Saved data entries:
★ ★ ★ ★ ★
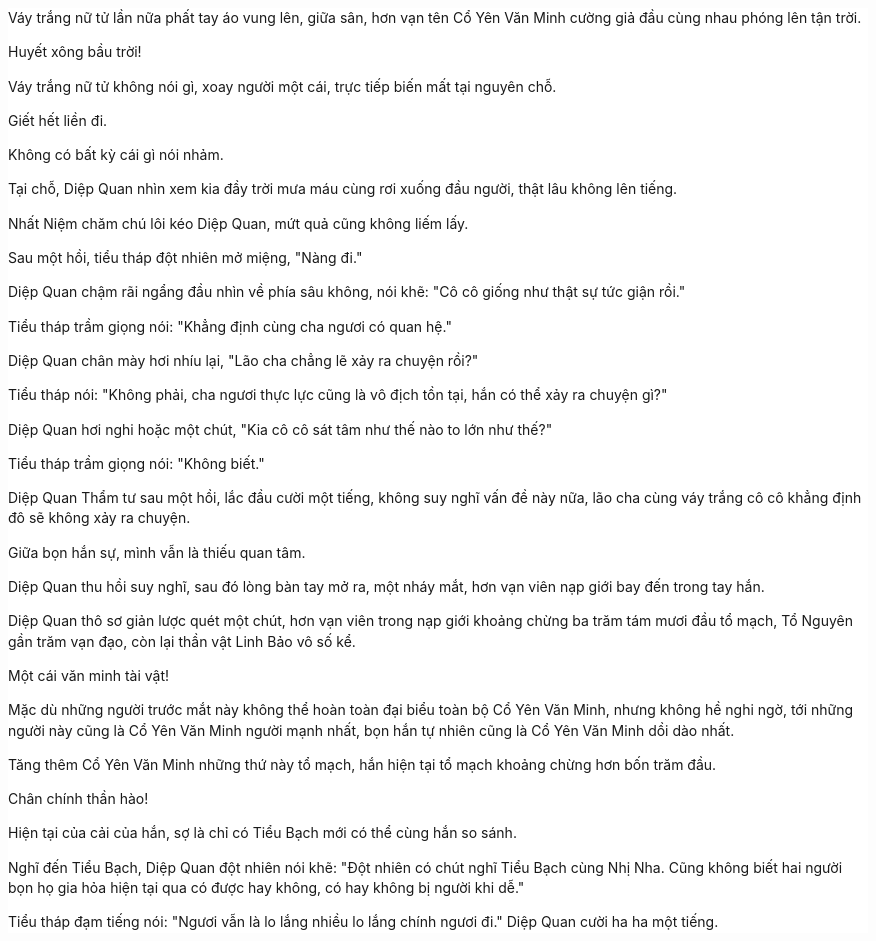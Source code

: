 Váy trắng nữ tử lần nữa phất tay áo vung lên, giữa sân, hơn vạn tên Cổ Yên Văn Minh cường giả đầu cùng nhau phóng lên tận trời.

Huyết xông bầu trời!

Váy trắng nữ tử không nói gì, xoay người một cái, trực tiếp biến mất tại nguyên chỗ.

Giết hết liền đi.

Không có bất kỳ cái gì nói nhảm.

Tại chỗ, Diệp Quan nhìn xem kia đầy trời mưa máu cùng rơi xuống đầu người, thật lâu không lên tiếng.

Nhất Niệm chăm chú lôi kéo Diệp Quan, mứt quả cũng không liếm lấy.

Sau một hồi, tiểu tháp đột nhiên mở miệng, "Nàng đi."

Diệp Quan chậm rãi ngẩng đầu nhìn về phía sâu không, nói khẽ: "Cô cô giống như thật sự tức giận rồi."

Tiểu tháp trầm giọng nói: "Khẳng định cùng cha ngươi có quan hệ."

Diệp Quan chân mày hơi nhíu lại, "Lão cha chẳng lẽ xảy ra chuyện rồi?"

Tiểu tháp nói: "Không phải, cha ngươi thực lực cũng là vô địch tồn tại, hắn có thể xảy ra chuyện gì?"

Diệp Quan hơi nghi hoặc một chút, "Kia cô cô sát tâm như thế nào to lớn như thế?"

Tiểu tháp trầm giọng nói: "Không biết."

Diệp Quan Thẩm tư sau một hồi, lắc đầu cười một tiếng, không suy nghĩ vấn đề này nữa, lão cha cùng váy trắng cô cô khẳng định đô sẽ không xảy ra chuyện.

Giữa bọn hắn sự, mình vẫn là thiếu quan tâm.

Diệp Quan thu hồi suy nghĩ, sau đó lòng bàn tay mở ra, một nháy mắt, hơn vạn viên nạp giới bay đến trong tay hắn.

Diệp Quan thô sơ giản lược quét một chút, hơn vạn viên trong nạp giới khoảng chừng ba trăm tám mươi đầu tổ mạch, Tổ Nguyên gần trăm vạn đạo, còn lại thần vật Linh Bảo vô số kể.

Một cái văn minh tài vật!

Mặc dù những người trước mắt này không thể hoàn toàn đại biểu toàn bộ Cổ Yên Văn Minh, nhưng không hề nghi ngờ, tới những người này cũng là Cổ Yên Văn Minh người mạnh nhất, bọn hắn tự nhiên cũng là Cổ Yên Văn Minh dồi dào nhất.

Tăng thêm Cổ Yên Văn Minh những thứ này tổ mạch, hắn hiện tại tổ mạch khoảng chừng hơn bốn trăm đầu.

Chân chính thần hào!

Hiện tại của cải của hắn, sợ là chỉ có Tiểu Bạch mới có thể cùng hắn so sánh.

Nghĩ đến Tiểu Bạch, Diệp Quan đột nhiên nói khẽ: "Đột nhiên có chút nghĩ Tiểu Bạch cùng Nhị Nha. Cũng không biết hai người bọn họ gia hỏa hiện tại qua có được hay không, có hay không bị người khi dễ."

Tiểu tháp đạm tiếng nói: "Ngươi vẫn là lo lắng nhiều lo lắng chính ngươi đi." Diệp Quan cười ha ha một tiếng.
★ ★ ★ ★ ★
#### Problem statement:
Search the records above for "trăm". Copy each line where it is found.

#### Answer:
Diệp Quan thô sơ giản lược quét một chút, hơn vạn viên trong nạp giới khoảng chừng ba trăm tám mươi đầu tổ mạch, Tổ Nguyên gần trăm vạn đạo, còn lại thần vật Linh Bảo vô số kể.
Tăng thêm Cổ Yên Văn Minh những thứ này tổ mạch, hắn hiện tại tổ mạch khoảng chừng hơn bốn trăm đầu.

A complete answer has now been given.